(RECORDS)
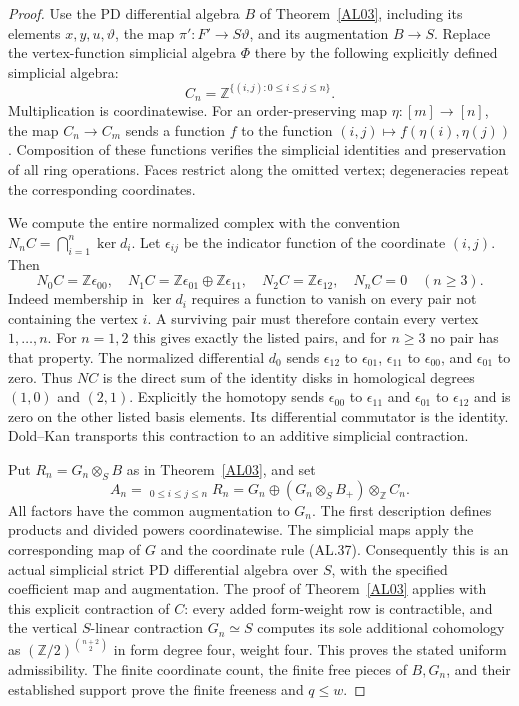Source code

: \begin{proof}
Use the PD differential algebra $B$ of
Theorem~\ref{AL03}, including its elements $x,y,u,\vartheta$,
the map $\pi':F'\to S\vartheta$, and its augmentation
$B\to S$.
Replace the vertex-function simplicial algebra $\Phi$
there by the following explicitly defined simplicial
algebra:
\[
 C_n=\mathbb Z^{\{(i,j):0\leq i\leq j\leq n\}}.
 \tag{AL.37}
\]
Multiplication is coordinatewise.  For an order-preserving
map $\eta:[m]\to[n]$, the map $C_n\to C_m$ sends a
function $f$ to the function
$(i,j)\mapsto f(\eta(i),\eta(j))$.
Composition of these functions verifies the simplicial
identities and preservation of all ring operations.
Faces restrict along the omitted vertex; degeneracies
repeat the corresponding coordinates.

We compute the entire normalized complex with the
convention $N_nC=\bigcap_{i=1}^n\ker d_i$.
Let $\epsilon_{ij}$ be the indicator function of the
coordinate $(i,j)$.  Then
\[
 N_0C=\mathbb Z\epsilon_{00},\quad
 N_1C=\mathbb Z\epsilon_{01}\oplus\mathbb Z\epsilon_{11},
 \quad N_2C=\mathbb Z\epsilon_{12},\quad
 N_nC=0\quad(n\geq3).
 \tag{AL.38}
\]
Indeed membership in $\ker d_i$ requires a function to
vanish on every pair not containing the vertex $i$.
A surviving pair must therefore contain every vertex
$1,\ldots,n$.  For $n=1,2$ this gives exactly the listed
pairs, and for $n\geq3$ no pair has that property.
The normalized differential $d_0$ sends
$\epsilon_{12}$ to $\epsilon_{01}$,
$\epsilon_{11}$ to $\epsilon_{00}$, and
$\epsilon_{01}$ to zero.  Thus $NC$ is the direct sum
of the identity disks in homological degrees $(1,0)$
and $(2,1)$.  Explicitly the homotopy sends
$\epsilon_{00}$ to $\epsilon_{11}$ and
$\epsilon_{01}$ to $\epsilon_{12}$ and is zero on the
other listed basis elements.  Its differential
commutator is the identity.  Dold--Kan transports
this contraction to an additive simplicial contraction.

Put $R_n=G_n\otimes_SB$ as in Theorem~\ref{AL03}, and set
\[
 A_n=\mathop{\prod\nolimits_{G_n}}_{0\leq i\leq j\leq n}R_n
      =G_n\oplus(G_n\otimes_SB_+)\otimes_{\mathbb Z}C_n .
 \tag{AL.39}
\]
All factors have the common augmentation to $G_n$.
The first description defines products and divided
powers coordinatewise.  The simplicial maps apply
the corresponding map of $G$ and the coordinate
rule \textup{(AL.37)}.
Consequently this is an actual simplicial strict PD
differential algebra over $S$, with the specified
coefficient map and augmentation.
The proof of Theorem~\ref{AL03} applies with this
explicit contraction of $C$: every added form-weight
row is contractible, and the vertical $S$-linear
contraction $G_n\simeq S$ computes its sole additional
cohomology as
$(\mathbb Z/2)^{\binom{n+2}{2}}$ in form degree four,
weight four.  This proves the stated uniform
admissibility.  The finite coordinate count, the
finite free pieces of $B,G_n$, and their established
support prove the finite freeness and $q\leq w$.


\end{proof}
(End RECORDS)
▶ _WHAT IS NEEDED_: All of the lines above must be printed again exactly, and no picture may appear in the copy.

▶ _RESPONSE AREA_:
Source code

: \begin{proof}
Use the PD differential algebra $B$ of
Theorem~\ref{AL03}, including its elements $x,y,u,\vartheta$,
the map $\pi':F'\to S\vartheta$, and its augmentation
$B\to S$.
Replace the vertex-function simplicial algebra $\Phi$
there by the following explicitly defined simplicial
algebra:
\[
 C_n=\mathbb Z^{\{(i,j):0\leq i\leq j\leq n\}}.
 \tag{AL.37}
\]
Multiplication is coordinatewise.  For an order-preserving
map $\eta:[m]\to[n]$, the map $C_n\to C_m$ sends a
function $f$ to the function
$(i,j)\mapsto f(\eta(i),\eta(j))$.
Composition of these functions verifies the simplicial
identities and preservation of all ring operations.
Faces restrict along the omitted vertex; degeneracies
repeat the corresponding coordinates.

We compute the entire normalized complex with the
convention $N_nC=\bigcap_{i=1}^n\ker d_i$.
Let $\epsilon_{ij}$ be the indicator function of the
coordinate $(i,j)$.  Then
\[
 N_0C=\mathbb Z\epsilon_{00},\quad
 N_1C=\mathbb Z\epsilon_{01}\oplus\mathbb Z\epsilon_{11},
 \quad N_2C=\mathbb Z\epsilon_{12},\quad
 N_nC=0\quad(n\geq3).
 \tag{AL.38}
\]
Indeed membership in $\ker d_i$ requires a function to
vanish on every pair not containing the vertex $i$.
A surviving pair must therefore contain every vertex
$1,\ldots,n$.  For $n=1,2$ this gives exactly the listed
pairs, and for $n\geq3$ no pair has that property.
The normalized differential $d_0$ sends
$\epsilon_{12}$ to $\epsilon_{01}$,
$\epsilon_{11}$ to $\epsilon_{00}$, and
$\epsilon_{01}$ to zero.  Thus $NC$ is the direct sum
of the identity disks in homological degrees $(1,0)$
and $(2,1)$.  Explicitly the homotopy sends
$\epsilon_{00}$ to $\epsilon_{11}$ and
$\epsilon_{01}$ to $\epsilon_{12}$ and is zero on the
other listed basis elements.  Its differential
commutator is the identity.  Dold--Kan transports
this contraction to an additive simplicial contraction.

Put $R_n=G_n\otimes_SB$ as in Theorem~\ref{AL03}, and set
\[
 A_n=\mathop{\prod\nolimits_{G_n}}_{0\leq i\leq j\leq n}R_n
      =G_n\oplus(G_n\otimes_SB_+)\otimes_{\mathbb Z}C_n .
 \tag{AL.39}
\]
All factors have the common augmentation to $G_n$.
The first description defines products and divided
powers coordinatewise.  The simplicial maps apply
the corresponding map of $G$ and the coordinate
rule \textup{(AL.37)}.
Consequently this is an actual simplicial strict PD
differential algebra over $S$, with the specified
coefficient map and augmentation.
The proof of Theorem~\ref{AL03} applies with this
explicit contraction of $C$: every added form-weight
row is contractible, and the vertical $S$-linear
contraction $G_n\simeq S$ computes its sole additional
cohomology as
$(\mathbb Z/2)^{\binom{n+2}{2}}$ in form degree four,
weight four.  This proves the stated uniform
admissibility.  The finite coordinate count, the
finite free pieces of $B,G_n$, and their established
support prove the finite freeness and $q\leq w$.


\end{proof}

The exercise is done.